Counsel also complains that the instructions given for the State are too long and involved for the jury to understand them clearly. Jurors are men of intelligence and in this day and time most of them are fairly well educated and more capable than in the past of understanding written instruments and they, no doubt, understood the instructions given them by the judge. No doubt, counsel in this case was equal to the occasion and enlightened the jury on what the instructions meant and what evidence supported the theories embraced in the instruction.

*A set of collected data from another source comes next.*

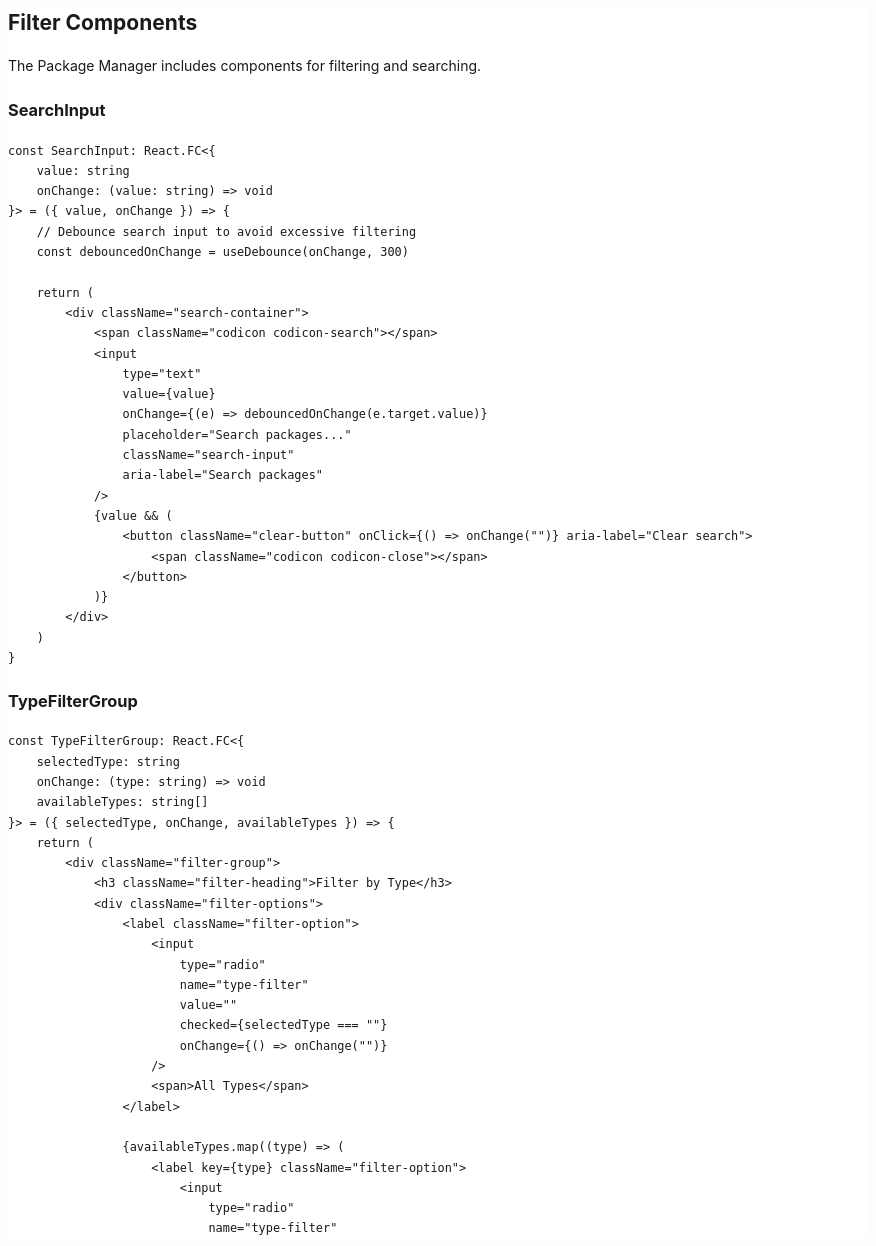 ## Filter Components

The Package Manager includes components for filtering and searching.

### SearchInput

```tsx
const SearchInput: React.FC<{
	value: string
	onChange: (value: string) => void
}> = ({ value, onChange }) => {
	// Debounce search input to avoid excessive filtering
	const debouncedOnChange = useDebounce(onChange, 300)

	return (
		<div className="search-container">
			<span className="codicon codicon-search"></span>
			<input
				type="text"
				value={value}
				onChange={(e) => debouncedOnChange(e.target.value)}
				placeholder="Search packages..."
				className="search-input"
				aria-label="Search packages"
			/>
			{value && (
				<button className="clear-button" onClick={() => onChange("")} aria-label="Clear search">
					<span className="codicon codicon-close"></span>
				</button>
			)}
		</div>
	)
}
```

### TypeFilterGroup

```tsx
const TypeFilterGroup: React.FC<{
	selectedType: string
	onChange: (type: string) => void
	availableTypes: string[]
}> = ({ selectedType, onChange, availableTypes }) => {
	return (
		<div className="filter-group">
			<h3 className="filter-heading">Filter by Type</h3>
			<div className="filter-options">
				<label className="filter-option">
					<input
						type="radio"
						name="type-filter"
						value=""
						checked={selectedType === ""}
						onChange={() => onChange("")}
					/>
					<span>All Types</span>
				</label>

				{availableTypes.map((type) => (
					<label key={type} className="filter-option">
						<input
							type="radio"
							name="type-filter"
```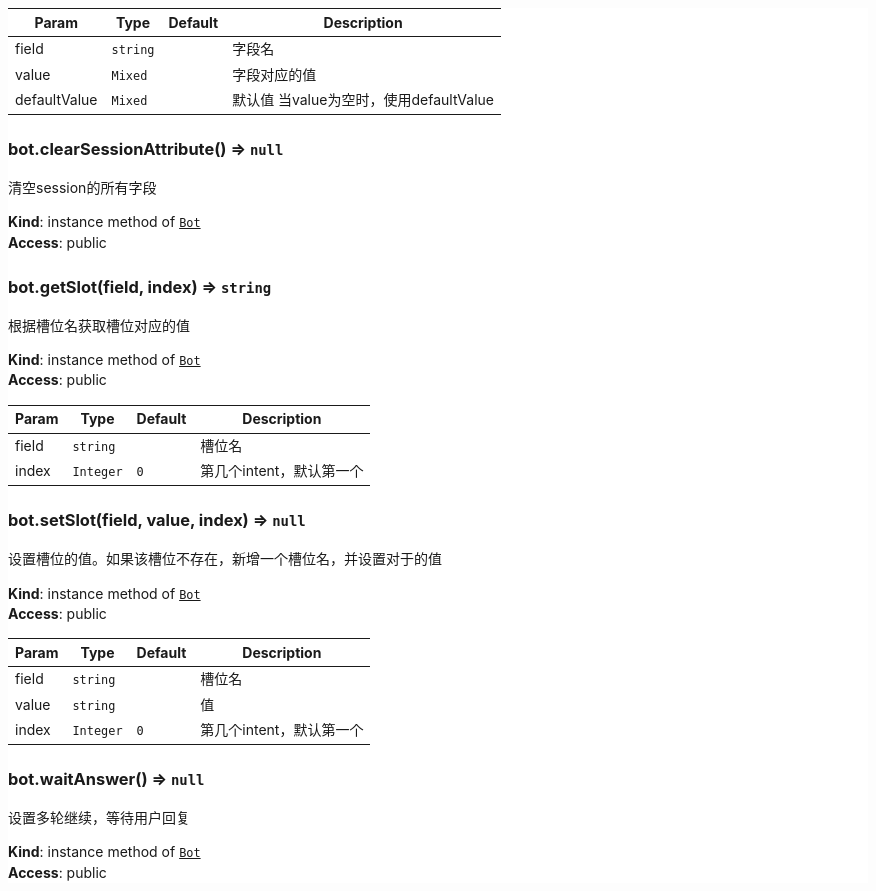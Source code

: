 | Param | Type | Default | Description |
| --- | --- | --- | --- |
| field | <code>string</code> |  | 字段名 |
| value | <code>Mixed</code> |  | 字段对应的值 |
| defaultValue | <code>Mixed</code> | <code></code> | 默认值  当value为空时，使用defaultValue |

<a name="Bot+clearSessionAttribute"></a>

### bot.clearSessionAttribute() ⇒ <code>null</code>
清空session的所有字段

**Kind**: instance method of [<code>Bot</code>](#Bot)  
**Access**: public  
<a name="Bot+getSlot"></a>

### bot.getSlot(field, index) ⇒ <code>string</code>
根据槽位名获取槽位对应的值

**Kind**: instance method of [<code>Bot</code>](#Bot)  
**Access**: public  

| Param | Type | Default | Description |
| --- | --- | --- | --- |
| field | <code>string</code> |  | 槽位名 |
| index | <code>Integer</code> | <code>0</code> | 第几个intent，默认第一个 |

<a name="Bot+setSlot"></a>

### bot.setSlot(field, value, index) ⇒ <code>null</code>
设置槽位的值。如果该槽位不存在，新增一个槽位名，并设置对于的值

**Kind**: instance method of [<code>Bot</code>](#Bot)  
**Access**: public  

| Param | Type | Default | Description |
| --- | --- | --- | --- |
| field | <code>string</code> |  | 槽位名 |
| value | <code>string</code> |  | 值 |
| index | <code>Integer</code> | <code>0</code> | 第几个intent，默认第一个 |

<a name="Bot+waitAnswer"></a>

### bot.waitAnswer() ⇒ <code>null</code>
设置多轮继续，等待用户回复

**Kind**: instance method of [<code>Bot</code>](#Bot)  
**Access**: public  
<a name="Bot+endSession"></a>
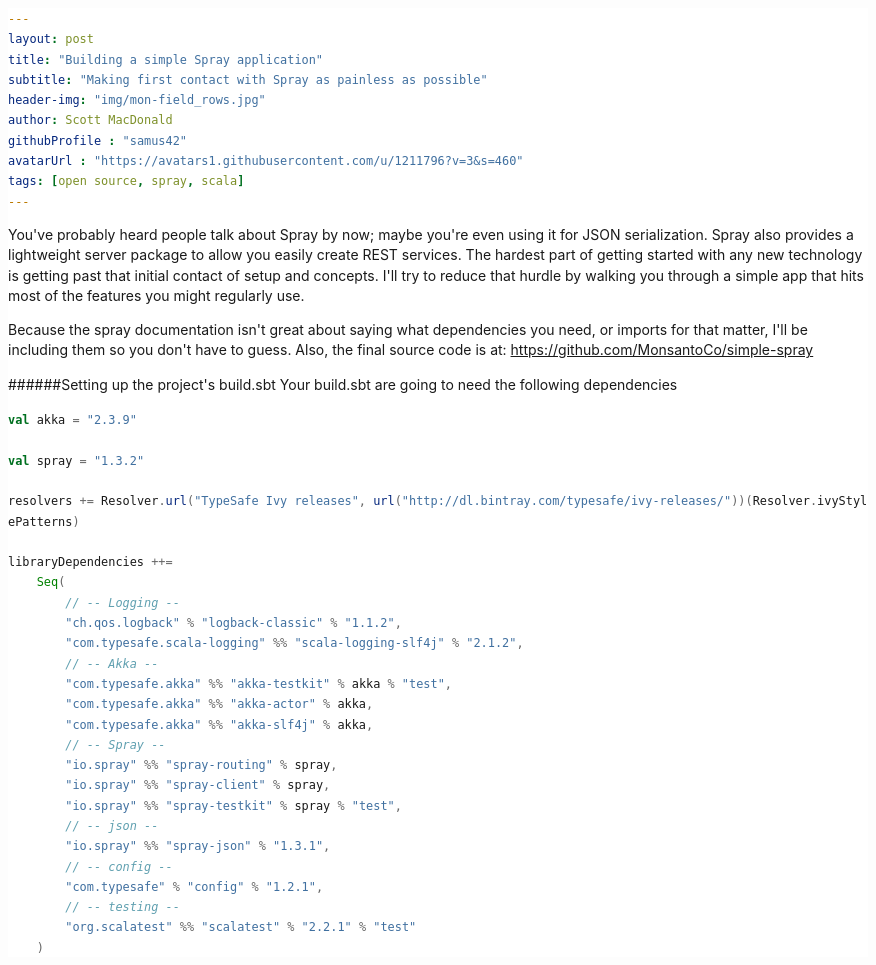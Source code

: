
 ```yaml
---
layout: post
title: "Building a simple Spray application"
subtitle: "Making first contact with Spray as painless as possible"
header-img: "img/mon-field_rows.jpg"
author: Scott MacDonald 
githubProfile : "samus42"
avatarUrl : "https://avatars1.githubusercontent.com/u/1211796?v=3&s=460"
tags: [open source, spray, scala]
---
```



You've probably heard people talk about Spray by now; maybe you're even using it for JSON serialization.  Spray also provides a lightweight server package to allow you easily create REST services.  The hardest part of getting started with any new technology is getting past that initial contact of setup and concepts.  I'll try to reduce that hurdle by walking you through a simple app that hits most of the features you might regularly use.

Because the spray documentation isn't great about saying what dependencies you need, or imports for that matter, I'll be including them so you don't have to guess.  Also, the final source code is at: https://github.com/MonsantoCo/simple-spray

######Setting up the project's build.sbt
Your build.sbt are going to need the following dependencies
```sbt
val akka = "2.3.9"

val spray = "1.3.2"

resolvers += Resolver.url("TypeSafe Ivy releases", url("http://dl.bintray.com/typesafe/ivy-releases/"))(Resolver.ivyStylePatterns)

libraryDependencies ++=
    Seq(
        // -- Logging --
        "ch.qos.logback" % "logback-classic" % "1.1.2",
        "com.typesafe.scala-logging" %% "scala-logging-slf4j" % "2.1.2",
        // -- Akka --
        "com.typesafe.akka" %% "akka-testkit" % akka % "test",
        "com.typesafe.akka" %% "akka-actor" % akka,
        "com.typesafe.akka" %% "akka-slf4j" % akka,
        // -- Spray --
        "io.spray" %% "spray-routing" % spray,
        "io.spray" %% "spray-client" % spray,
        "io.spray" %% "spray-testkit" % spray % "test",
        // -- json --
        "io.spray" %% "spray-json" % "1.3.1",
        // -- config --
        "com.typesafe" % "config" % "1.2.1",
        // -- testing --
        "org.scalatest" %% "scalatest" % "2.2.1" % "test"
    )
```
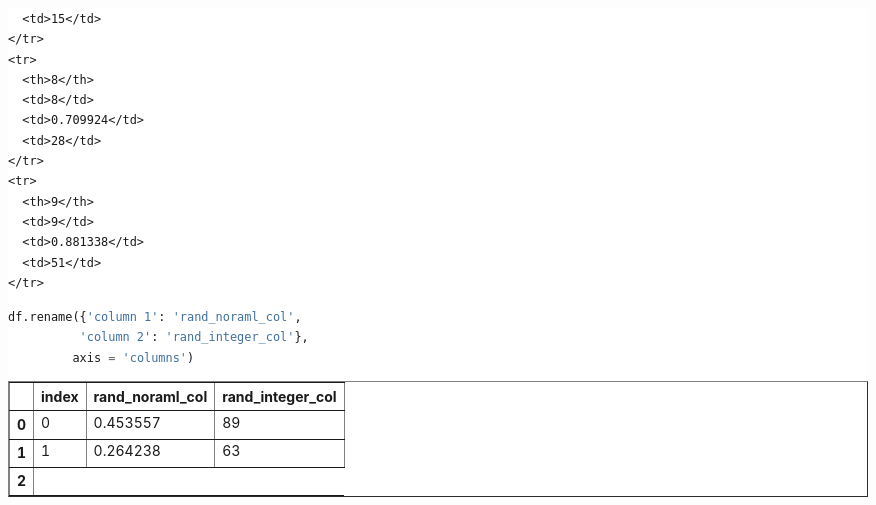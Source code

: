       <td>15</td>
    </tr>
    <tr>
      <th>8</th>
      <td>8</td>
      <td>0.709924</td>
      <td>28</td>
    </tr>
    <tr>
      <th>9</th>
      <td>9</td>
      <td>0.881338</td>
      <td>51</td>
    </tr>
  </tbody>
</table>
</div>




```python
df.rename({'column 1': 'rand_noraml_col',
          'column 2': 'rand_integer_col'},
         axis = 'columns')
```




<div>
<style scoped>
    .dataframe tbody tr th:only-of-type {
        vertical-align: middle;
    }

    .dataframe tbody tr th {
        vertical-align: top;
    }
    
    .dataframe thead th {
        text-align: right;
    }
</style>
<table border="1" class="dataframe">
  <thead>
    <tr style="text-align: right;">
      <th></th>
      <th>index</th>
      <th>rand_noraml_col</th>
      <th>rand_integer_col</th>
    </tr>
  </thead>
  <tbody>
    <tr>
      <th>0</th>
      <td>0</td>
      <td>0.453557</td>
      <td>89</td>
    </tr>
    <tr>
      <th>1</th>
      <td>1</td>
      <td>0.264238</td>
      <td>63</td>
    </tr>
    <tr>
      <th>2</th>
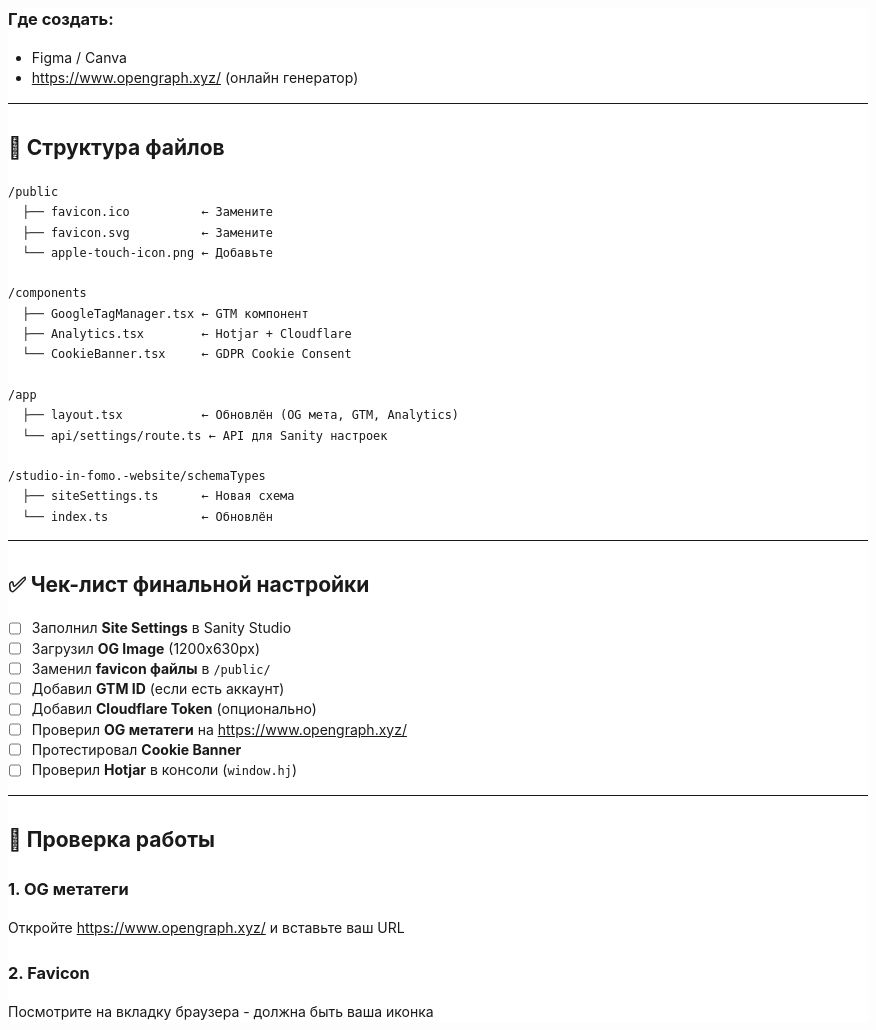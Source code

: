 ### Где создать:
- Figma / Canva
- https://www.opengraph.xyz/ (онлайн генератор)

---

## 🔧 Структура файлов

```
/public
  ├── favicon.ico          ← Замените
  ├── favicon.svg          ← Замените  
  └── apple-touch-icon.png ← Добавьте

/components
  ├── GoogleTagManager.tsx ← GTM компонент
  ├── Analytics.tsx        ← Hotjar + Cloudflare
  └── CookieBanner.tsx     ← GDPR Cookie Consent

/app
  ├── layout.tsx           ← Обновлён (OG мета, GTM, Analytics)
  └── api/settings/route.ts ← API для Sanity настроек

/studio-in-fomo.-website/schemaTypes
  ├── siteSettings.ts      ← Новая схема
  └── index.ts             ← Обновлён
```

---

## ✅ Чек-лист финальной настройки

- [ ] Заполнил **Site Settings** в Sanity Studio
- [ ] Загрузил **OG Image** (1200x630px)
- [ ] Заменил **favicon файлы** в `/public/`
- [ ] Добавил **GTM ID** (если есть аккаунт)
- [ ] Добавил **Cloudflare Token** (опционально)
- [ ] Проверил **OG метатеги** на https://www.opengraph.xyz/
- [ ] Протестировал **Cookie Banner**
- [ ] Проверил **Hotjar** в консоли (`window.hj`)

---

## 🧪 Проверка работы

### 1. OG метатеги
Откройте https://www.opengraph.xyz/ и вставьте ваш URL

### 2. Favicon
Посмотрите на вкладку браузера - должна быть ваша иконка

I submit that there is no reversible error in the case and that the death penalty was rightfully inflicted by the jury.


McLaurin was convicted of the murder of Hertisene Porter and sentenced to death.

On this appeal, he contends (1) that the proof does not sustain a conviction of any crime, but, if so, no greater crime than manslaughter; (2) that the trial judge erred in granting to the State, and in his refusal to grant to him, the instructions hereinafter discussed; and (3) in admitting in evidence in behalf of the State certain rebuttal testimony.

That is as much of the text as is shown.